On 6 February 1917 Albert married Edith Emma Edginton at St Aldates church in Oxford. His occupation was described as 'soldier' and he was lodging with Joseph Laitt, a house decorator, at 44 Western Road in Grandpont. Edith was 34, and had been born in Kirtlington. She was living at 27½ St Aldates and her father Jonas was a machine sawyer, probably at Basson's steam-driven saw mill and joinery on St Aldates near Folly Bridge.

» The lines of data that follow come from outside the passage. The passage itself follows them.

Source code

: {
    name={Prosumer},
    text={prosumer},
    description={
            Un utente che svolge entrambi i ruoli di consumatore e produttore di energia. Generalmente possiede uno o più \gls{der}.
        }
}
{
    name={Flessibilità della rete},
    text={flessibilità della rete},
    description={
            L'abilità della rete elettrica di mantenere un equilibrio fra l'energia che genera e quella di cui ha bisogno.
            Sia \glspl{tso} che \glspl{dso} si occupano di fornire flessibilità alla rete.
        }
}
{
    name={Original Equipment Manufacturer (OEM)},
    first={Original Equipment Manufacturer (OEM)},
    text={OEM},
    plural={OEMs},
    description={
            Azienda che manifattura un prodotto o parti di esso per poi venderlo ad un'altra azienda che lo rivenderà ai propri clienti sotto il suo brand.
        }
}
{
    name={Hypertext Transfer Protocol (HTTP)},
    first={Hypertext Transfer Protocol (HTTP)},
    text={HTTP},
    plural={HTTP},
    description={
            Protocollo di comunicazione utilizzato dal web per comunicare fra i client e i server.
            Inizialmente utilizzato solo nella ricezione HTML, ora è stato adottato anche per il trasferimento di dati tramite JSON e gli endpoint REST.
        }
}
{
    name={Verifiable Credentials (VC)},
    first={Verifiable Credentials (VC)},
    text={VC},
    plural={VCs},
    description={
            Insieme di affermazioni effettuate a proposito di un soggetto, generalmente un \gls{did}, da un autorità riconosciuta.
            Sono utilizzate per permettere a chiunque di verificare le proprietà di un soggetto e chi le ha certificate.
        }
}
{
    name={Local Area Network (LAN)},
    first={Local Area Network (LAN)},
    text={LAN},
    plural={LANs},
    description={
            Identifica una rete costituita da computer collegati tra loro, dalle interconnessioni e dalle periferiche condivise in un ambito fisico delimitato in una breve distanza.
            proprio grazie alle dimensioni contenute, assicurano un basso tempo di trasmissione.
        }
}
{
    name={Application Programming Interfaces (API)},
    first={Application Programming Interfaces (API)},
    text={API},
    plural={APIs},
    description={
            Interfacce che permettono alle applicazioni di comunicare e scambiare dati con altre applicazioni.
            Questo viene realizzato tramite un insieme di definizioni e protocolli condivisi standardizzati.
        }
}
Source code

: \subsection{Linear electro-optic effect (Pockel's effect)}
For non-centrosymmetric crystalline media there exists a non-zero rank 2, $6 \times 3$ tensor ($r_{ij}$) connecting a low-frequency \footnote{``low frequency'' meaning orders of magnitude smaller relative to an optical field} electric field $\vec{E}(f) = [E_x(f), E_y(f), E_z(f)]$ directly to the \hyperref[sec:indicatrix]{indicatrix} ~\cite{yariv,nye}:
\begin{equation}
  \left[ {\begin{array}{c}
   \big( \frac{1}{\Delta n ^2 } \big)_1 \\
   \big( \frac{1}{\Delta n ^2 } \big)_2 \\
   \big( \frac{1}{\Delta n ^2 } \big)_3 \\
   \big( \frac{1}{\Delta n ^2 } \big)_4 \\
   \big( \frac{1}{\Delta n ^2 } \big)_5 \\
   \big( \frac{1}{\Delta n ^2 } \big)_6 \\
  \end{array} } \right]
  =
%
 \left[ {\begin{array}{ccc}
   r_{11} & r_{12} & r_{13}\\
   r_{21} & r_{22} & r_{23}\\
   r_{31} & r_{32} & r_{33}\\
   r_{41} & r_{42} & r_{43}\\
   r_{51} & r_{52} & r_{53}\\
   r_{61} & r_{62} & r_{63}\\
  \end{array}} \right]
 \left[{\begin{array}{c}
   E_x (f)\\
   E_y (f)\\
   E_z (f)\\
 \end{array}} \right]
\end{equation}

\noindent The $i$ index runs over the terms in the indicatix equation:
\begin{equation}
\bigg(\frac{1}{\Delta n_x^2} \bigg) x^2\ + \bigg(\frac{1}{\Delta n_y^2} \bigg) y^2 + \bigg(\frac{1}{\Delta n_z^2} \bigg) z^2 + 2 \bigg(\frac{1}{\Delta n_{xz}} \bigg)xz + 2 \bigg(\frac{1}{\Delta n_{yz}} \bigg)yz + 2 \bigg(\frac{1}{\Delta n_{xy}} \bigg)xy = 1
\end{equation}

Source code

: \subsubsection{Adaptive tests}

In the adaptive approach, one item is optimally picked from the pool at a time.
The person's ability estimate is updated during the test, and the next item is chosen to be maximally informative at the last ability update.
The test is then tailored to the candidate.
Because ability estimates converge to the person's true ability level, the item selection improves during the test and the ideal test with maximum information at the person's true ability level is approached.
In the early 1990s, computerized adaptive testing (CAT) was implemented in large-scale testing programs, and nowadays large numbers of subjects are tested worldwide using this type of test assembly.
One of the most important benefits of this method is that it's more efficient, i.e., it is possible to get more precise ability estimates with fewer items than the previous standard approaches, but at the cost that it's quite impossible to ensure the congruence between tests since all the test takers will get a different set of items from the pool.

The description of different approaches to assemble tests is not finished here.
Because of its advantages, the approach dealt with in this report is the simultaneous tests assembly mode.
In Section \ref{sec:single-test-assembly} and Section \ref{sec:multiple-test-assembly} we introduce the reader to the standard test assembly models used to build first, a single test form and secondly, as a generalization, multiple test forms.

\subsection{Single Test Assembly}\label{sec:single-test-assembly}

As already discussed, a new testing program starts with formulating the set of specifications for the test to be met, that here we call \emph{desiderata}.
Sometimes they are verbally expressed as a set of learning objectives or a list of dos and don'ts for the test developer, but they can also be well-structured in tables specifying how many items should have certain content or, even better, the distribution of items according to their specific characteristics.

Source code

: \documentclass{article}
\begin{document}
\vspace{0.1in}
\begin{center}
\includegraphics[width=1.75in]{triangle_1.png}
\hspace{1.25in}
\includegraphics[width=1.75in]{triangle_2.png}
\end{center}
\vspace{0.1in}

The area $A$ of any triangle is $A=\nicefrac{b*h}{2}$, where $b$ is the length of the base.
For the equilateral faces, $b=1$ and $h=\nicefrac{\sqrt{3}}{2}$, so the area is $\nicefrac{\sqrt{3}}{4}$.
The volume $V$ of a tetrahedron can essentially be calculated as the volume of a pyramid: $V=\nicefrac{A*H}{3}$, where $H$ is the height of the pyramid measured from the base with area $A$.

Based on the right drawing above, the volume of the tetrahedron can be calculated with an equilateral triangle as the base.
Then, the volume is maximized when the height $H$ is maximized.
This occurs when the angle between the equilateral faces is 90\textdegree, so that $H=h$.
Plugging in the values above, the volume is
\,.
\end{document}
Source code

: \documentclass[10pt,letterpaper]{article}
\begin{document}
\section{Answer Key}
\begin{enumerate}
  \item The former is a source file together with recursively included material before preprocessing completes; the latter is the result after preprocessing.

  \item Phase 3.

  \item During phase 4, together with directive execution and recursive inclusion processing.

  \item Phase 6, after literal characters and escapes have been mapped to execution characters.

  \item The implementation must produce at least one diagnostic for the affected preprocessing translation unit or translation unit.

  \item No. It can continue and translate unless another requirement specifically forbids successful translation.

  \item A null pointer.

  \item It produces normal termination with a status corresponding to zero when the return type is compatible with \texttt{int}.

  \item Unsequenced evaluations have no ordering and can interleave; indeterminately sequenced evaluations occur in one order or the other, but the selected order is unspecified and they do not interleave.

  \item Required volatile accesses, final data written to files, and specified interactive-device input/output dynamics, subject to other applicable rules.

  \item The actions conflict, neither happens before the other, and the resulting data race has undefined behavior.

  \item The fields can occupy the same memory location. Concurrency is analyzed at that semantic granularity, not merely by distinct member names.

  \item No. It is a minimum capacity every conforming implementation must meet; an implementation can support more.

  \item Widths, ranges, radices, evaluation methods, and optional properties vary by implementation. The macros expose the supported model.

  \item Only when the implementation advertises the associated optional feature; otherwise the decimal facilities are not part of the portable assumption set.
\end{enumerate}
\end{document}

Albert was killed only three months later, on 3 May 1917, aged 25, during the Third Battle of the Scarpe phase of the Battles of Arras. The British were supporting a larger French offensive further south - the battles of the Chemin des Dames and the Champagne Hills. Percival Edens and Albert Oliver were killed in the same battle on the same day. Their bodies were never recovered, but all three are named on the Arras Memorial which commemorates almost 35,000 servicemen from the United Kingdom, South Africa and New Zealand who died in the Arras sector between the spring of 1916 and 7 August 1918 (the eve of the Advance to Victory) and have no known grave.
After the War Albert's father moved to Southampton. His widow Edith lived at 2 Sunningwell Road and so Albert is also named on the war memorial in the church of St John the Evangelist, New Hinksey. He is recorded on the St Matthew's memorial as 'AE Smith' but in fact those were his father's initials.